Code Metrics Plugin - that can work both on source code (primary focus is here) and binaries

Is there a simple and efficient plugin, which could give the following details of source code?

1. Total Number of Public, Private, Protected, Package Fields
2. Total Number of static fields
3. Total Number of final and non-final fields
4. Total method parameters
5. Total method parameters which are non-final
6. Total number of public, private, protected, package methods
7. Total number of objects created (even approx)
8. Total Memory used by each object at runtime
9. Total Size of apk or jar file it would generate - to track and optimize the footprint
10. Total number of block-level, final, and non-final local variables 
11. How many if conditions, else conditions, switch conditions  are used in the project
12. How many loops i.e. for, while etc.. are used
13. Number of overridden methods
14. Total Try/Catch nested and unnested
15. Fileds, which are transferred over the network  and the appx Data Size calculations
16. Most expensive for loops based on hardcoded loop conditions (helps in image processing applications)
17. How many times each of the constant referenced (this number should change drastically when seen from source code and when the compiler does inline)
18. How many times each of the methods invoked (appx is also ok)

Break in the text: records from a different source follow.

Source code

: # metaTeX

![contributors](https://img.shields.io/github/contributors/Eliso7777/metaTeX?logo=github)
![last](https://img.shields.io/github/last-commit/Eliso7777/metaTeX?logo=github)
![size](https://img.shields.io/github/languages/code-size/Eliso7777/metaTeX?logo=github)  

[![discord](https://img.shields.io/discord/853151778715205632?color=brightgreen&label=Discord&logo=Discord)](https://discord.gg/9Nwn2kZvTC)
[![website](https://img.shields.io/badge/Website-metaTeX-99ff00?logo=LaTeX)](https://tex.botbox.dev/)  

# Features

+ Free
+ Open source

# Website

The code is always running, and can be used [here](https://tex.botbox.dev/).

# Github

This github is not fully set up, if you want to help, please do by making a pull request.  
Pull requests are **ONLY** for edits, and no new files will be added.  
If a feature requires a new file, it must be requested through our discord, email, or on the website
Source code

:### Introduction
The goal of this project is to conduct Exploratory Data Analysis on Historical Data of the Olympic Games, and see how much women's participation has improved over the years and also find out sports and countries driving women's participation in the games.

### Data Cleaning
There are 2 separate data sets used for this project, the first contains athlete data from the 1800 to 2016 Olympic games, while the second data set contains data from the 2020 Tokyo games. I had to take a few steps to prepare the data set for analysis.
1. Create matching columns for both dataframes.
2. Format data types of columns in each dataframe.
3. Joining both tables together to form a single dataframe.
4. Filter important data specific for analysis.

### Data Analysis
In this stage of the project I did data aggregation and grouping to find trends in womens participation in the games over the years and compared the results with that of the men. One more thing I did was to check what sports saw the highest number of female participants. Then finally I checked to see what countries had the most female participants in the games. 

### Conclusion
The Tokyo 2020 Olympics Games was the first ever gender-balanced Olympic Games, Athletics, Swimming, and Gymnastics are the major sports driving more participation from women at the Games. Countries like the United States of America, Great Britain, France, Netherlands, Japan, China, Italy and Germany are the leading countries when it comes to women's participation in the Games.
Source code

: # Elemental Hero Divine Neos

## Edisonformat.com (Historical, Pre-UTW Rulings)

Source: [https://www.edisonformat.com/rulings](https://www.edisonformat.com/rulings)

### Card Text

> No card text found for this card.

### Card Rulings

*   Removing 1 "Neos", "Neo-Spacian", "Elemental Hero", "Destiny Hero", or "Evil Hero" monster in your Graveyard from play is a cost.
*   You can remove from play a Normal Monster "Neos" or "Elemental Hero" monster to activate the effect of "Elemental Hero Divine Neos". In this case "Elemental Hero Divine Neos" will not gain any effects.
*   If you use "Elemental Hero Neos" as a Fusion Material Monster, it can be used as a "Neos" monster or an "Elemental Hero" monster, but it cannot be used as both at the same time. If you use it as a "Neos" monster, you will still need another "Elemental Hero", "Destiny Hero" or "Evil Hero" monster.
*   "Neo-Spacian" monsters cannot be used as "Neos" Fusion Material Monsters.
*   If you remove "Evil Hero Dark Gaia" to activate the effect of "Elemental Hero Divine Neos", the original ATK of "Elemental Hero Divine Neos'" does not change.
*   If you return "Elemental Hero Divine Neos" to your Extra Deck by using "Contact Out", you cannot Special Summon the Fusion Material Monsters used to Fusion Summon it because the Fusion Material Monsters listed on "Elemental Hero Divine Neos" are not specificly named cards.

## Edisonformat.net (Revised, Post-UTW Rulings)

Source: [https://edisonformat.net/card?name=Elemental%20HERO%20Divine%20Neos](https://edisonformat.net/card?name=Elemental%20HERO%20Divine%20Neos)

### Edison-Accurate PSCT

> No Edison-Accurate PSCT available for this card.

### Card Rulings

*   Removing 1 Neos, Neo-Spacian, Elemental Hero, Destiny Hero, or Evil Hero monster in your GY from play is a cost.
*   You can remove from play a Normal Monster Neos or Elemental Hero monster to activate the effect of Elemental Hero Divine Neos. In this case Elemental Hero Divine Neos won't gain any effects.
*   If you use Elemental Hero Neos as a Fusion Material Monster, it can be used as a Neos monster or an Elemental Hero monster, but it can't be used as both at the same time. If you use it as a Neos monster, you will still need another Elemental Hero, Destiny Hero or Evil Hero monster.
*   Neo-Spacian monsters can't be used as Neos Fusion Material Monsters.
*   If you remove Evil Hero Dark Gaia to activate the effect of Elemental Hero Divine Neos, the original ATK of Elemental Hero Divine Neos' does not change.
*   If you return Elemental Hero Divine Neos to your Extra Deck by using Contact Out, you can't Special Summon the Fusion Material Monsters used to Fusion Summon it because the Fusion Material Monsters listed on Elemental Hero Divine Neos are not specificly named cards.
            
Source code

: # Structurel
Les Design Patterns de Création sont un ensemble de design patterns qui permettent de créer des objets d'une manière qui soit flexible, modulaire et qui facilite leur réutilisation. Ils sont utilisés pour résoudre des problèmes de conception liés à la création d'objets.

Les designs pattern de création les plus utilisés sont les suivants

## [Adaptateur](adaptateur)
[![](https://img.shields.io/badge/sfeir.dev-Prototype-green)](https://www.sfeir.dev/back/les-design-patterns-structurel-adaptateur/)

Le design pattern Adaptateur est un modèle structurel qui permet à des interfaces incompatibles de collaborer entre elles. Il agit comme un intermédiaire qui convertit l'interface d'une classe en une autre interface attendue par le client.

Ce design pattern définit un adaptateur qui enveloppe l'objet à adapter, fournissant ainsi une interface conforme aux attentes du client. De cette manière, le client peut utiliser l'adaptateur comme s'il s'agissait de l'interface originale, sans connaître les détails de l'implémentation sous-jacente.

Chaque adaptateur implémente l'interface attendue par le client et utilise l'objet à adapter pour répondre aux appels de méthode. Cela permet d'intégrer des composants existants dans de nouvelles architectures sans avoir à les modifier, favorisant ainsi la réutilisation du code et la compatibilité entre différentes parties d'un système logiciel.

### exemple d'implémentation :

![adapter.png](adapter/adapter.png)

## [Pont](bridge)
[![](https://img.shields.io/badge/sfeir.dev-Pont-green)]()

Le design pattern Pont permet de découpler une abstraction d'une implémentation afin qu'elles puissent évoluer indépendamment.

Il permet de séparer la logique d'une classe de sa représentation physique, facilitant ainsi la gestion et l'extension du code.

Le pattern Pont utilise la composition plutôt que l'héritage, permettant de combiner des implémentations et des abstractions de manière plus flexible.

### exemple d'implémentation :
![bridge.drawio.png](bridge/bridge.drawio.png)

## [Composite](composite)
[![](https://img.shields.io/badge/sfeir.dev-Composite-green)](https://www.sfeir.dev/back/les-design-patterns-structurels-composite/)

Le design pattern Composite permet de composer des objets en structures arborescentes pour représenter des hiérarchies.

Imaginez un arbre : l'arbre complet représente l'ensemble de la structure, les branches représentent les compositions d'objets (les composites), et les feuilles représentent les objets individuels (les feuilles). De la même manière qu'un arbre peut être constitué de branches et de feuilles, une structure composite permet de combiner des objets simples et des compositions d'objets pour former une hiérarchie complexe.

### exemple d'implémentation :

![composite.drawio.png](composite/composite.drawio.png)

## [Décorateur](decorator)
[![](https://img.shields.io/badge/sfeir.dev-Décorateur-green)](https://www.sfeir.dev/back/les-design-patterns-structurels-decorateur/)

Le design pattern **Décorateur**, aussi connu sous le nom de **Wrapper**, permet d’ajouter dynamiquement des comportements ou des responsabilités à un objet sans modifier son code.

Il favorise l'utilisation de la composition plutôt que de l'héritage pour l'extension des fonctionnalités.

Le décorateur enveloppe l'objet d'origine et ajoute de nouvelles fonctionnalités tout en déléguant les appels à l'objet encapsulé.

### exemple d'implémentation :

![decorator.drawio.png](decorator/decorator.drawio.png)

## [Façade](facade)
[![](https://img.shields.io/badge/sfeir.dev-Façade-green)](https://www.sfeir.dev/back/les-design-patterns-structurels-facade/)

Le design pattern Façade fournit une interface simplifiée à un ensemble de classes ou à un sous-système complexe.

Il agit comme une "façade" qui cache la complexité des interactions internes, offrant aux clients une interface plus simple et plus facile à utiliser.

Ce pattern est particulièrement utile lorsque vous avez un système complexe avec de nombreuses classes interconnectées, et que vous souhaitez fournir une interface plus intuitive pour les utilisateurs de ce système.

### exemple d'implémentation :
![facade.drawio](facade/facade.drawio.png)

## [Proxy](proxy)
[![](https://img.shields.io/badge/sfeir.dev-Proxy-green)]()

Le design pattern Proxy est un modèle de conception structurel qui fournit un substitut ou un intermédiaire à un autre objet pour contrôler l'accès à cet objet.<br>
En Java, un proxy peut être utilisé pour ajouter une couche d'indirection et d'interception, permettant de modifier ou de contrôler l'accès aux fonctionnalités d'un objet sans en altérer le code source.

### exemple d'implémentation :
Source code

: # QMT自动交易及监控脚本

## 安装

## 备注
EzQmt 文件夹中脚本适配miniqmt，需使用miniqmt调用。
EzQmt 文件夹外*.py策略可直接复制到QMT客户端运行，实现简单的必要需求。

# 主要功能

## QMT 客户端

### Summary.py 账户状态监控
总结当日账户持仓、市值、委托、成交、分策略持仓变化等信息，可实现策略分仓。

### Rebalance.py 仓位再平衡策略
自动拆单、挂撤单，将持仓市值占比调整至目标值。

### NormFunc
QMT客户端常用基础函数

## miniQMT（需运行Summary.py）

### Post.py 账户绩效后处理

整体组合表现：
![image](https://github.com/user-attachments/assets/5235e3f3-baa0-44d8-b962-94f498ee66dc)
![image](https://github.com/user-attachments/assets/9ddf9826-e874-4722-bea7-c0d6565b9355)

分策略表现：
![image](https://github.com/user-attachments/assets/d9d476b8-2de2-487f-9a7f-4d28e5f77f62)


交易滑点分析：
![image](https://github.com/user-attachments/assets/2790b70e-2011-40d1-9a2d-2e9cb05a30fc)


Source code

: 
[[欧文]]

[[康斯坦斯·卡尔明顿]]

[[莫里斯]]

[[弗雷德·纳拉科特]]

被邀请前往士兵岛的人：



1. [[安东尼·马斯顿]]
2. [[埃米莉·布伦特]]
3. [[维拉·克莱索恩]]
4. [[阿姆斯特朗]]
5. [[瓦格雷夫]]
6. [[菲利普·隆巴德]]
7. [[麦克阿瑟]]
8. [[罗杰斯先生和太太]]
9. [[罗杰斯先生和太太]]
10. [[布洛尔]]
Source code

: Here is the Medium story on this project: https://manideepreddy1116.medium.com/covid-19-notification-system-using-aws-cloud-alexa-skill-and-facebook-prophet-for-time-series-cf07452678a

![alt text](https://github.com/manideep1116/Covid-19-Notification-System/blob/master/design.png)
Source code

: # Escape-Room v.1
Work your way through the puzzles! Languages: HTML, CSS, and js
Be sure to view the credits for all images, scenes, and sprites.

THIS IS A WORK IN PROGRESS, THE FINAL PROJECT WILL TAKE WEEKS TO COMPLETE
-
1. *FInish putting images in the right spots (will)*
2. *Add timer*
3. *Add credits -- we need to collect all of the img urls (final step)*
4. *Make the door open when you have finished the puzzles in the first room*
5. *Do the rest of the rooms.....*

19. Class which has max imports, methods, method parameters

Ideally, the plugin should work seamlessly on polyglot projects eg. in android with java + kotlin + C++ ndk code.

The sole purpose of refactoring and code simplification is to play with the above in a certain way. Good refactoring should reduce the number of class variables and make most of them into method local variables.

0
1 comment

I do understand IntelliJ structural search is powerful enough to give all these.. but a well-tested plugin with professional UI to manage/trace these numbers in a smart way would be of great value for developers.

Structural Search will have challenges (still achievable) as each language defaults are different e.g in kotlin every class is final and public etc.. while it is not the same with java.